City-State of the World Emperor is a really weird product.

City State of the World Emperor - Judges GuildFirst, it has an entire volume dedicated to 80 pages of generic, unnamed shops. And none of these shops are actually keyed to the map: The GM is supposed to place them wherever they find convenient.

The other significant volume of the set is just a giant mish-mash of completely unorganized information. It includes both a table of “Rumors” and a table of “Random Rumors” (although what the distinction is supposed to be between these categories is left completely unexplained).

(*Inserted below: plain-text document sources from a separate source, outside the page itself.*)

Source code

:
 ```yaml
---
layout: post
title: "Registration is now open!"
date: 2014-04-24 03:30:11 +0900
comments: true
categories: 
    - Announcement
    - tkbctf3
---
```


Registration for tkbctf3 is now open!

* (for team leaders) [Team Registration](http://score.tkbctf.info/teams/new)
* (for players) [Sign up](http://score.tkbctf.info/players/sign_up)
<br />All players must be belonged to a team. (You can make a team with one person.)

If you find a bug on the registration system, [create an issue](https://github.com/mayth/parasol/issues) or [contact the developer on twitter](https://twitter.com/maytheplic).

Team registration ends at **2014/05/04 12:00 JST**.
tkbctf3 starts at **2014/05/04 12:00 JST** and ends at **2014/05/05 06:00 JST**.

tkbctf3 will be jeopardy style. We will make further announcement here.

Gone are the street-based encounters and the rumors keyed to specific locations. In their place, however, Volume II: Shops has a robust “cache” system: Each location indicates how many caches of loot it possesses, and you can use the cache system to determine where it’s hidden; how it’s hidden; and how much is hidden. This is coupled with the following rejoinder:

As a general state of affairs people in the City State of the World Emperor tend to be a level or two higher than those in the City State of the Invincible Overlord owing to the tougher level of competition. Also since more trade flows through Viridistan the level of cash flow and total of treasure are slightly greater. Beware; since the guards and traps are tougher too!

The impression one is left with is very much of a “hack ‘n slash” urban environment and the expectation seems to be that the PCs will be kicking doors down and looting the premises.

Also of note, however, is that Volume III: Guidebook to the City includes an explicit “Play Guide”. This leads off by saying, “It is important that played characters interact with NPCs.” It then includes a robust system for handling rumors, tracking how long abstract interactions with NPCs take, mechanics for “establishing camaraderie”, and play tips for successfully gathering information (“talk with everybody… encourage the relating of rumors… learn about sudden unusual behavior… concentrate on getting to know persons of one’s own rank, position and interests”). So the collection of information is still clearly placed in center of the urban spotlight and it’s particularly interesting to see the mechanistic way in which these interactions are handled. For example:

One rumor (maximum) can be heard per every two hours in an eatery (food or drink). One rumor per hour can be heard in an inn (food, drink, and beds). Three rumors per hour can be heard in a tavern (drink). One hour of conversation equals four turns of interaction if with different people, or six turns of interaction if with one person. Ten interactions equal one turn. One interaction equals two verbal statements (or questions) and two retorts (minimum). About 50% of rumors are true.


Here, however, our time with Judges Guild draws to a close. In 1983 they would produce a final city-state product – City State of Tarantis – but this product moved entirely to a modern gazetteer style: These are the books that read like a Baedeker’s guidebook. They provide the backdrop for adventure City-State of Tarantis - Judges Guildwithout really giving us anything in the way of structural clues.

In reviewing what we’ve learned from the Guild, I’ll start by saying that I’m probably not interested in using strict turn-by-turn timekeeping while exploring a city. The kind of street-by-street navigation that seems to be getting advocated here might be interesting for a short while during an “explore the new city” phase, but I don’t think that it would represent effective pacing in the long run. (Featuring, as it almost certainly would, a lot of decisions that nobody at the table really cares about.)

The idea of keying content to specific streets, however, is an interesting one. Consider the possibility of combining this with target-based movement: When the PCs are leaving or arriving at a location, could we check for encounters keyed to those streets in order to provide color to the urban environment as they move through it on their errands?